[STORED DATA]
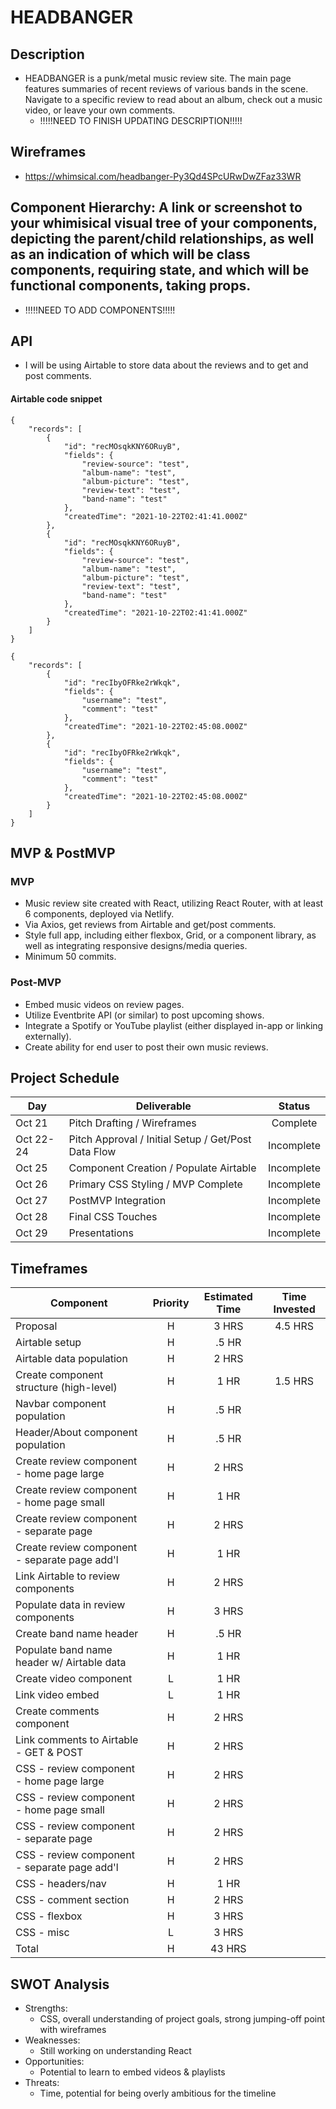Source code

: # HEADBANGER

## Description

- HEADBANGER is a punk/metal music review site. The main page features summaries of recent reviews of various bands in the scene. Navigate to a specific review to read about an album, check out a music video, or leave your own comments.
  - !!!!!NEED TO FINISH UPDATING DESCRIPTION!!!!!

## Wireframes

- https://whimsical.com/headbanger-Py3Qd4SPcURwDwZFaz33WR

## Component Hierarchy: A link or screenshot to your whimisical visual tree of your components, depicting the parent/child relationships, as well as an indication of which will be class components, requiring state, and which will be functional components, taking props.

- !!!!!NEED TO ADD COMPONENTS!!!!!

## API

- I will be using Airtable to store data about the reviews and to get and post comments.

#### Airtable code snippet

```
{
    "records": [
        {
            "id": "recMOsqkKNY6ORuyB",
            "fields": {
                "review-source": "test",
                "album-name": "test",
                "album-picture": "test",
                "review-text": "test",
                "band-name": "test"
            },
            "createdTime": "2021-10-22T02:41:41.000Z"
        },
        {
            "id": "recMOsqkKNY6ORuyB",
            "fields": {
                "review-source": "test",
                "album-name": "test",
                "album-picture": "test",
                "review-text": "test",
                "band-name": "test"
            },
            "createdTime": "2021-10-22T02:41:41.000Z"
        }
    ]
}

{
    "records": [
        {
            "id": "recIbyOFRke2rWkqk",
            "fields": {
                "username": "test",
                "comment": "test"
            },
            "createdTime": "2021-10-22T02:45:08.000Z"
        },
        {
            "id": "recIbyOFRke2rWkqk",
            "fields": {
                "username": "test",
                "comment": "test"
            },
            "createdTime": "2021-10-22T02:45:08.000Z"
        }
    ]
}
```

## MVP & PostMVP

### MVP

- Music review site created with React, utilizing React Router, with at least 6 components, deployed via Netlify.
- Via Axios, get reviews from Airtable and get/post comments.
- Style full app, including either flexbox, Grid, or a component library, as well as integrating responsive designs/media queries.
- Minimum 50 commits.

### Post-MVP

- Embed music videos on review pages.
- Utilize Eventbrite API (or similar) to post upcoming shows.
- Integrate a Spotify or YouTube playlist (either displayed in-app or linking externally).
- Create ability for end user to post their own music reviews.

## Project Schedule

| Day       | Deliverable                                         |   Status   |
| --------- | --------------------------------------------------- | :--------: |
| Oct 21    | Pitch Drafting / Wireframes                         |  Complete  |
| Oct 22-24 | Pitch Approval / Initial Setup / Get/Post Data Flow | Incomplete |
| Oct 25    | Component Creation / Populate Airtable              | Incomplete |
| Oct 26    | Primary CSS Styling / MVP Complete                  | Incomplete |
| Oct 27    | PostMVP Integration                                 | Incomplete |
| Oct 28    | Final CSS Touches                                   | Incomplete |
| Oct 29    | Presentations                                       | Incomplete |

## Timeframes

| Component                                     | Priority | Estimated Time | Time Invested |
| --------------------------------------------- | :------: | :------------: | :-----------: |
| Proposal                                      |    H     |     3 HRS      |    4.5 HRS    |
| Airtable setup                                |    H     |     .5 HR      |               |
| Airtable data population                      |    H     |     2 HRS      |               |
| Create component structure (high-level)       |    H     |      1 HR      |    1.5 HRS    |
| Navbar component population                   |    H     |     .5 HR      |               |
| Header/About component population             |    H     |     .5 HR      |               |
| Create review component - home page large     |    H     |     2 HRS      |               |
| Create review component - home page small     |    H     |      1 HR      |               |
| Create review component - separate page       |    H     |     2 HRS      |               |
| Create review component - separate page add'l |    H     |      1 HR      |               |
| Link Airtable to review components            |    H     |     2 HRS      |               |
| Populate data in review components            |    H     |     3 HRS      |               |
| Create band name header                       |    H     |     .5 HR      |               |
| Populate band name header w/ Airtable data    |    H     |      1 HR      |               |
| Create video component                        |    L     |      1 HR      |               |
| Link video embed                              |    L     |      1 HR      |               |
| Create comments component                     |    H     |     2 HRS      |               |
| Link comments to Airtable - GET & POST        |    H     |     2 HRS      |               |
| CSS - review component - home page large      |    H     |     2 HRS      |               |
| CSS - review component - home page small      |    H     |     2 HRS      |               |
| CSS - review component - separate page        |    H     |     2 HRS      |               |
| CSS - review component - separate page add'l  |    H     |     2 HRS      |               |
| CSS - headers/nav                             |    H     |      1 HR      |               |
| CSS - comment section                         |    H     |     2 HRS      |               |
| CSS - flexbox                                 |    H     |     3 HRS      |               |
| CSS - misc                                    |    L     |     3 HRS      |               |
| Total                                         |    H     |     43 HRS     |               |

## SWOT Analysis

- Strengths:
  - CSS, overall understanding of project goals, strong jumping-off point with wireframes
- Weaknesses:
  - Still working on understanding React
- Opportunities:
  - Potential to learn to embed videos & playlists
- Threats:
  - Time, potential for being overly ambitious for the timeline
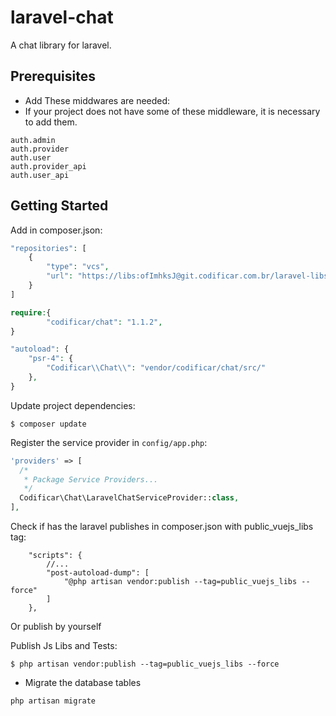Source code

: # laravel-chat
A chat library for laravel.

## Prerequisites


- Add These middwares are needed:
- If your project does not have some of these middleware, it is necessary to add them.
```
auth.admin
auth.provider
auth.user
auth.provider_api
auth.user_api
```

## Getting Started

Add in composer.json:

```php
"repositories": [
    {
        "type": "vcs",
        "url": "https://libs:ofImhksJ@git.codificar.com.br/laravel-libs/laravel-chat.git"
    }
]
```

```php
require:{
        "codificar/chat": "1.1.2",
}
```

```php
"autoload": {
    "psr-4": {
        "Codificar\\Chat\\": "vendor/codificar/chat/src/"
    },
}
```
Update project dependencies:

```shell
$ composer update
```

Register the service provider in `config/app.php`:

```php
'providers' => [
  /*
   * Package Service Providers...
   */
  Codificar\Chat\LaravelChatServiceProvider::class,
],
```



Check if has the laravel publishes in composer.json with public_vuejs_libs tag:

```
    "scripts": {
        //...
		"post-autoload-dump": [
			"@php artisan vendor:publish --tag=public_vuejs_libs --force"
		]
	},
```

Or publish by yourself


Publish Js Libs and Tests:

```shell
$ php artisan vendor:publish --tag=public_vuejs_libs --force
```

- Migrate the database tables

```shell
php artisan migrate
```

[TASK DESCRIPTION] Return only the lines running from the start of the entries above to the line that contains "- HEADBANGER is", inclusive, and omit every picture.

[OUTPUT FOR THIS TASK]
Source code

: # HEADBANGER

## Description

- HEADBANGER is a punk/metal music review site. The main page features summaries of recent reviews of various bands in the scene. Navigate to a specific review to read about an album, check out a music video, or leave your own comments.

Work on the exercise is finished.